In the latest National Survey of Sexual Attitudes and Lifestyles for the UK, published in 2014, low sexual function in women and men was associated with a variety of factors.

These ranged from increased age, depression, poor health, ending of relationships, poor communication with partners, being unhappy in a relationship, having less than four sex acts in as many weeks, and high numbers of partners, as well as experiences such as non-consensual sex and STI diagnosis.

One or more problems with sexual response in the last year were reported by 41.6 per cent of men compared to 51.2 per cent of women, however far fewer reported distress about this – just 9.9 per cent of men and 10.9 per cent of women.

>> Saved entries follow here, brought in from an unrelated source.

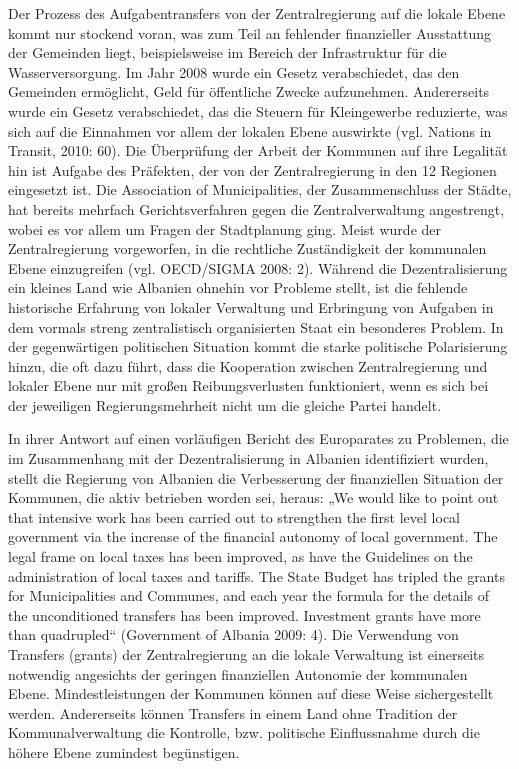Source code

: Der Prozess des Aufgabentransfers von der Zentralregierung auf die lokale Ebene kommt nur stockend voran, was zum Teil an fehlender finanzieller Ausstattung der Gemeinden liegt, beispielsweise im Bereich der Infrastruktur für die Wasserversorgung. Im Jahr 2008 wurde ein Gesetz verabschiedet, das den Gemeinden ermöglicht, Geld für öffentliche Zwecke aufzunehmen. Andererseits wurde ein Gesetz verabschiedet, das die Steuern für Kleingewerbe reduzierte, was sich auf die Einnahmen vor allem der lokalen Ebene auswirkte (vgl. Nations in Transit, 2010: 60). Die Überprüfung der Arbeit der Kommunen auf ihre Legalität hin ist Aufgabe des Präfekten, der von der Zentralregierung in den 12 Regionen eingesetzt ist. Die Association of Municipalities, der Zusammenschluss der Städte, hat bereits mehrfach Gerichtsverfahren gegen die Zentralverwaltung angestrengt, wobei es vor allem um Fragen der Stadtplanung ging. Meist wurde der Zentralregierung vorgeworfen, in die rechtliche Zuständigkeit der kommunalen Ebene einzugreifen (vgl. OECD/SIGMA 2008: 2). Während die Dezentralisierung ein kleines Land wie Albanien ohnehin vor Probleme stellt, ist die fehlende historische Erfahrung von lokaler Verwaltung und Erbringung von Aufgaben in dem vormals streng zentralistisch organisierten Staat ein besonderes Problem. In der gegenwärtigen politischen Situation kommt die starke politische Polarisierung hinzu, die oft dazu führt, dass die Kooperation zwischen Zentralregierung und lokaler Ebene nur mit großen Reibungsverlusten funktioniert, wenn es sich bei der jeweiligen Regierungsmehrheit nicht um die gleiche Partei handelt.\par
In ihrer Antwort auf einen vorläufigen Bericht des Europarates zu Problemen, die im Zusammenhang mit der Dezentralisierung in Albanien identifiziert wurden, stellt die Regierung von Albanien die Verbesserung der finanziellen Situation der Kommunen, die aktiv betrieben worden sei, heraus: „We would like to point out that intensive work has been carried out to strengthen the first level local government via the increase of the financial autonomy of local government. The legal frame on local taxes has been improved, as have the Guidelines on the administration of local taxes and tariffs. The State Budget has tripled the grants for Municipalities and Communes, and each year the formula for the details of the unconditioned transfers has been improved. Investment grants have more than quadrupled“ (Government of Albania 2009: 4). Die Verwendung von Transfers (grants) der Zentralregierung an die lokale Verwaltung ist einerseits notwendig angesichts der geringen finanziellen Autonomie der kommunalen Ebene. Mindestleistungen der Kommunen können auf diese Weise sichergestellt werden. Andererseits können Transfers in einem Land ohne Tradition der Kommunalverwaltung die Kontrolle, bzw. politische Einflussnahme durch die höhere Ebene zumindest begünstigen. \par 
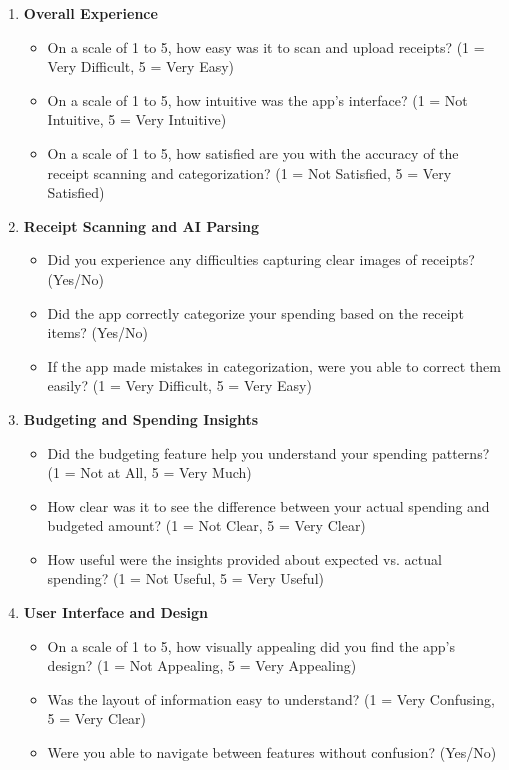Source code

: \documentclass[12pt, titlepage]{article}
\begin{document}
\begin{enumerate}
    \item \textbf{Overall Experience}
    \begin{itemize}
        \item On a scale of 1 to 5, how easy was it to scan and upload receipts? (1 = Very Difficult, 5 = Very Easy)
        \item On a scale of 1 to 5, how intuitive was the app’s interface? (1 = Not Intuitive, 5 = Very Intuitive)
        \item On a scale of 1 to 5, how satisfied are you with the accuracy of the receipt scanning and categorization? (1 = Not Satisfied, 5 = Very Satisfied)
    \end{itemize}

    \item \textbf{Receipt Scanning and AI Parsing}
    \begin{itemize}
        \item Did you experience any difficulties capturing clear images of receipts? (Yes/No)
        \item Did the app correctly categorize your spending based on the receipt items? (Yes/No)
        \item If the app made mistakes in categorization, were you able to correct them easily? (1 = Very Difficult, 5 = Very Easy)
    \end{itemize}
    
    \item \textbf{Budgeting and Spending Insights}
    \begin{itemize}
        \item Did the budgeting feature help you understand your spending patterns? (1 = Not at All, 5 = Very Much)
        \item How clear was it to see the difference between your actual spending and budgeted amount? (1 = Not Clear, 5 = Very Clear)
        \item How useful were the insights provided about expected vs. actual spending? (1 = Not Useful, 5 = Very Useful)
    \end{itemize}
    
    \item \textbf{User Interface and Design}
    \begin{itemize}
        \item On a scale of 1 to 5, how visually appealing did you find the app’s design? (1 = Not Appealing, 5 = Very Appealing)
        \item Was the layout of information easy to understand? (1 = Very Confusing, 5 = Very Clear)
        \item Were you able to navigate between features without confusion? (Yes/No)
    \end{itemize}


\end{enumerate}
\end{document}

In other words, it was the norm for women to have had one or more problems with their sexual response in the last year because of a myriad of factors in their lives, but for only 10.9 per cent of women was this actually viewed as distressing, or what we might choose to label a ‘disorder’.

Compare this to the oft-quoted figure of 43 per cent of women in the USA suffering from loss of sexual desire, taken from the results of a 1999 survey which forgot to ask women if this was in fact a problem for them, and you start to realise the ‘science’ behind this ‘breakthrough’ is more than a little shaky.

No one is denying that there are women with low libidos, perhaps even unrelated to events in their lives, which they feel seriously impacts them and their relationships.

And as Boyd Tonkin wrote in the Independent recently, it may be utopian and heartless to steer “unhappy women, or men, away from pills” which may allow them to get by.

But we must ask, as he pointed out, why talking treatment, such as Cognitive Behavioural Therapy, is never promoted as much as quick-fix drugs are?

The answer, of course, is there is just no profit in it.

If there was any more proof needed that the Addyi ‘breakthrough’ was about profit and not about women, it comes in the form of Sprout Pharmaceuticals being bought by Valeant Pharmaceuticals International just over 24 hours after the FDA approval, ostensibly to help the company help more women by using Valeant’s extensive resources.

Nothing to do with the USD1 billion in cash, then.